> **AVAILABLE DATA**
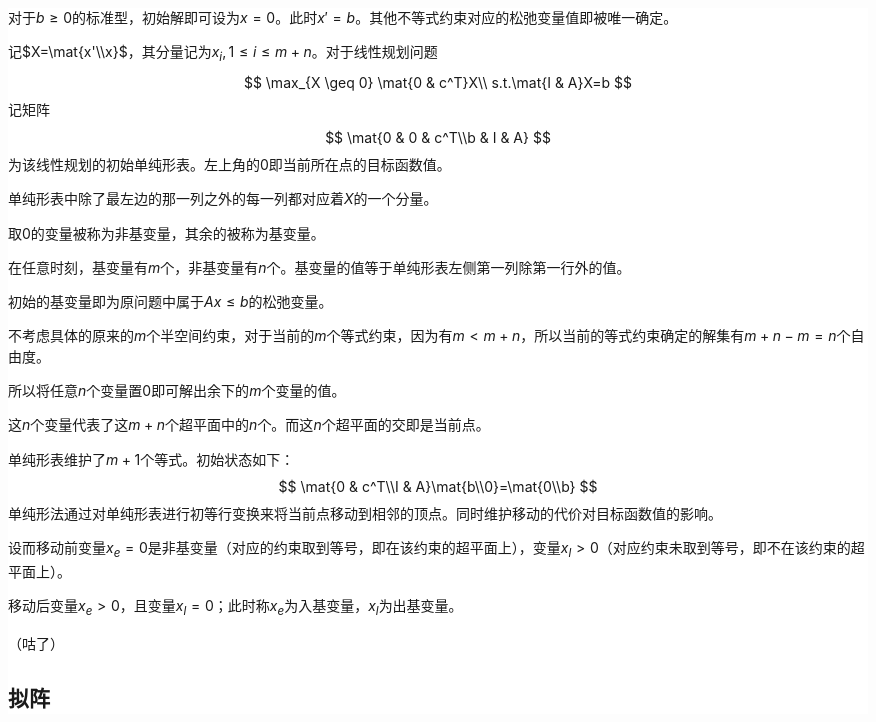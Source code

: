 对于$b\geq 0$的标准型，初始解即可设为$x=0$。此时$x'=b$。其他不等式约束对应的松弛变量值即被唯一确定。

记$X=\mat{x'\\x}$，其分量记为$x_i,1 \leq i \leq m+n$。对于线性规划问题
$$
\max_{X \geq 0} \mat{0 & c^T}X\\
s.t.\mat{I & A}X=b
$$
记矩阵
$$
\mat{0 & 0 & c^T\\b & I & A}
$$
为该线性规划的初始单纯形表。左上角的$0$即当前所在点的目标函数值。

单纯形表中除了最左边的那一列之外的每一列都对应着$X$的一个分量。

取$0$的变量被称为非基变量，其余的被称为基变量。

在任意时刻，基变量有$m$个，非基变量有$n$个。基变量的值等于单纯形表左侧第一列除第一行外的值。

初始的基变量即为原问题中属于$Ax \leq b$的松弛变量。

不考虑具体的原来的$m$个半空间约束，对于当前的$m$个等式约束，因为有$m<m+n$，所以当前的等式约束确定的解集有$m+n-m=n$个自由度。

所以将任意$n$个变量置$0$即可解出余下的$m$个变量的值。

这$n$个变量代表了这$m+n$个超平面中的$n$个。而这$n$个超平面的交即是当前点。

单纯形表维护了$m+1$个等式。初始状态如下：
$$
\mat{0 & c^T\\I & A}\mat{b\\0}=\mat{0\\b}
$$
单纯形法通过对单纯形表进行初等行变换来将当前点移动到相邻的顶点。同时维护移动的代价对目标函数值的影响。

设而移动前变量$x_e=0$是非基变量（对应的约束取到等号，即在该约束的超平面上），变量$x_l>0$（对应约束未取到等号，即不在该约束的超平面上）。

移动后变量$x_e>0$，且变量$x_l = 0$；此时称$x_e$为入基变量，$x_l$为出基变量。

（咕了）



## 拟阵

...

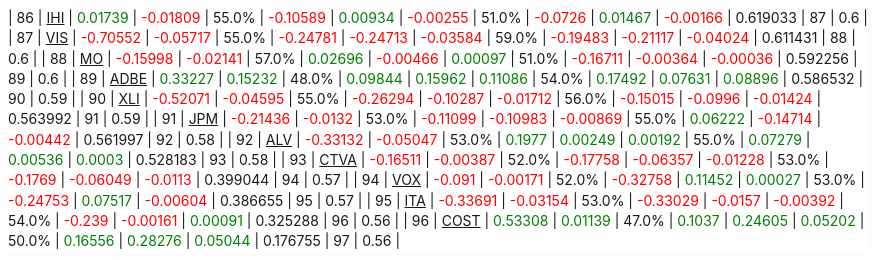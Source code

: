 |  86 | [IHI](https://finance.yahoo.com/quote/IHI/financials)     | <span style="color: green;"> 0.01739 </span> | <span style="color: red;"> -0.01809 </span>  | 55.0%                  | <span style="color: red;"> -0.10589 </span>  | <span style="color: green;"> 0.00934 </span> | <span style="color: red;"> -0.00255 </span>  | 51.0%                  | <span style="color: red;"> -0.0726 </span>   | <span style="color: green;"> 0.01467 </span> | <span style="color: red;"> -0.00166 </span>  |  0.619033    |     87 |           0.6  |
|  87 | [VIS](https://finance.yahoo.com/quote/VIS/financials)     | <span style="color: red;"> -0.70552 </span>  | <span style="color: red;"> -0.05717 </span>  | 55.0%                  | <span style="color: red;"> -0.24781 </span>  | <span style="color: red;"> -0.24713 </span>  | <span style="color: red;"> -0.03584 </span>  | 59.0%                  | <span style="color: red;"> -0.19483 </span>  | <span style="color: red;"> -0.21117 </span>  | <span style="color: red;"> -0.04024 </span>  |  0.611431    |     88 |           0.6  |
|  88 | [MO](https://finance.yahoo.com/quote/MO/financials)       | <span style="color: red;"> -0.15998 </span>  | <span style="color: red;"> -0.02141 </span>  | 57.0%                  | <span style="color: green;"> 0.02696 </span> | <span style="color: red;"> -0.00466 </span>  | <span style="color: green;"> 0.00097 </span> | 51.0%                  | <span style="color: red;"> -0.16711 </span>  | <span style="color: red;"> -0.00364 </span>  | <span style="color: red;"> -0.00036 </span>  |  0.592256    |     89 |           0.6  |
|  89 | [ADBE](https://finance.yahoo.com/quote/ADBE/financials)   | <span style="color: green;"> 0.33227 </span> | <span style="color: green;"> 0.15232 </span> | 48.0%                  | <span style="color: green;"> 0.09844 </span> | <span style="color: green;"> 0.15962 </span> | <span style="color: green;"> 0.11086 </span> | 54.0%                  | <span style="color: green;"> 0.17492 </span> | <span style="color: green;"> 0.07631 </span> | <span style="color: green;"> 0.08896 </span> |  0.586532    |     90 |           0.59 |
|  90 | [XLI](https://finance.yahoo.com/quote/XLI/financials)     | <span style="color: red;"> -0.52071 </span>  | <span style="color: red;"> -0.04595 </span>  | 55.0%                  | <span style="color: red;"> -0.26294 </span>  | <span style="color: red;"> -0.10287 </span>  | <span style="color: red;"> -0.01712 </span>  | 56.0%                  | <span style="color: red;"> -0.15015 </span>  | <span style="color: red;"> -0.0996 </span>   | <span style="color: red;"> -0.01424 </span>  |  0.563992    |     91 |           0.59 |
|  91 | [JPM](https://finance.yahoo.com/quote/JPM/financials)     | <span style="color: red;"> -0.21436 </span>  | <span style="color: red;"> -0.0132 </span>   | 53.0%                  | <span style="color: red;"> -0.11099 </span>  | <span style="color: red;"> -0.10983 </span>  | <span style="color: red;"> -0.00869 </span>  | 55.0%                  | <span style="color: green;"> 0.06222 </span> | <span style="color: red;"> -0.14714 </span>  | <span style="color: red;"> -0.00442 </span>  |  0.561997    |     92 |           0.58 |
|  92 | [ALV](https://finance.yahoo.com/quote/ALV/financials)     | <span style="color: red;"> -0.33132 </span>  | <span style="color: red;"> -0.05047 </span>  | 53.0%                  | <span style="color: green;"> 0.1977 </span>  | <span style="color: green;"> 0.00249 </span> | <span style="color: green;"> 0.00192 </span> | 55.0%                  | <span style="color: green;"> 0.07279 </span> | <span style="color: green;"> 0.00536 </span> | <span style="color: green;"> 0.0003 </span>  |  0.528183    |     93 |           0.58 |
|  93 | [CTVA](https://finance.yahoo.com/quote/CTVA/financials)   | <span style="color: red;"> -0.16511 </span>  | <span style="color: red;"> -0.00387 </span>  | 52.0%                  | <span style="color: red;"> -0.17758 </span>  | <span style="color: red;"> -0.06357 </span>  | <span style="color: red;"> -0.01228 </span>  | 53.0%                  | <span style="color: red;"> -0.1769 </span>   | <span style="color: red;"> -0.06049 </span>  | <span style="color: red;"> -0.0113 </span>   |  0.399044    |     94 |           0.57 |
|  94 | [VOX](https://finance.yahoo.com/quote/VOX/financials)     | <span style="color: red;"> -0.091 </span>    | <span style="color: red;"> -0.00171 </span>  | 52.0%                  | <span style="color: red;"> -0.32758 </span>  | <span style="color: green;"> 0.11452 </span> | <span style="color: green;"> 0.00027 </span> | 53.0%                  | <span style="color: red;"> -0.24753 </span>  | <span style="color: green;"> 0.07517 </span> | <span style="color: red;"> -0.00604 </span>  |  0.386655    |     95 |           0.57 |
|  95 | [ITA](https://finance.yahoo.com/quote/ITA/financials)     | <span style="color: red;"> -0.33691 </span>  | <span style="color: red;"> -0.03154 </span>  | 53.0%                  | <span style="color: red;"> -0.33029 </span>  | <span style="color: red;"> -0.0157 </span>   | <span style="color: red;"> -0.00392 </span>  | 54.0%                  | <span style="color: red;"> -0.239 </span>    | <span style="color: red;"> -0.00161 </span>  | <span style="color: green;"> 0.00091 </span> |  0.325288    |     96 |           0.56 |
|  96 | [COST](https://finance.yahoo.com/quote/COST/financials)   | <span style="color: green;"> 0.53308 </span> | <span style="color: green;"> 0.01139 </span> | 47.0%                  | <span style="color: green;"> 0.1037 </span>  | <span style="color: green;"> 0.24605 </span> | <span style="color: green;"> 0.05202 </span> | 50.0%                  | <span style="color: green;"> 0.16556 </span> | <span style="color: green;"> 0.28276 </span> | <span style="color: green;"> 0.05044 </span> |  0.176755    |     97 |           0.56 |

> **ASSIGNMENT**
Taking the entries above, write out exactly each line from the one holding "91 | [JPM](https://finance.yahoo.com/quote/JPM/financials)" to the one holding "93 | [CTVA](https://finance.yahoo.com/quote/CTVA/financials)", both included, and stop there.

> **RESPONSE TO THIS TASK**
|  91 | [JPM](https://finance.yahoo.com/quote/JPM/financials)     | <span style="color: red;"> -0.21436 </span>  | <span style="color: red;"> -0.0132 </span>   | 53.0%                  | <span style="color: red;"> -0.11099 </span>  | <span style="color: red;"> -0.10983 </span>  | <span style="color: red;"> -0.00869 </span>  | 55.0%                  | <span style="color: green;"> 0.06222 </span> | <span style="color: red;"> -0.14714 </span>  | <span style="color: red;"> -0.00442 </span>  |  0.561997    |     92 |           0.58 |
|  92 | [ALV](https://finance.yahoo.com/quote/ALV/financials)     | <span style="color: red;"> -0.33132 </span>  | <span style="color: red;"> -0.05047 </span>  | 53.0%                  | <span style="color: green;"> 0.1977 </span>  | <span style="color: green;"> 0.00249 </span> | <span style="color: green;"> 0.00192 </span> | 55.0%                  | <span style="color: green;"> 0.07279 </span> | <span style="color: green;"> 0.00536 </span> | <span style="color: green;"> 0.0003 </span>  |  0.528183    |     93 |           0.58 |
|  93 | [CTVA](https://finance.yahoo.com/quote/CTVA/financials)   | <span style="color: red;"> -0.16511 </span>  | <span style="color: red;"> -0.00387 </span>  | 52.0%                  | <span style="color: red;"> -0.17758 </span>  | <span style="color: red;"> -0.06357 </span>  | <span style="color: red;"> -0.01228 </span>  | 53.0%                  | <span style="color: red;"> -0.1769 </span>   | <span style="color: red;"> -0.06049 </span>  | <span style="color: red;"> -0.0113 </span>   |  0.399044    |     94 |           0.57 |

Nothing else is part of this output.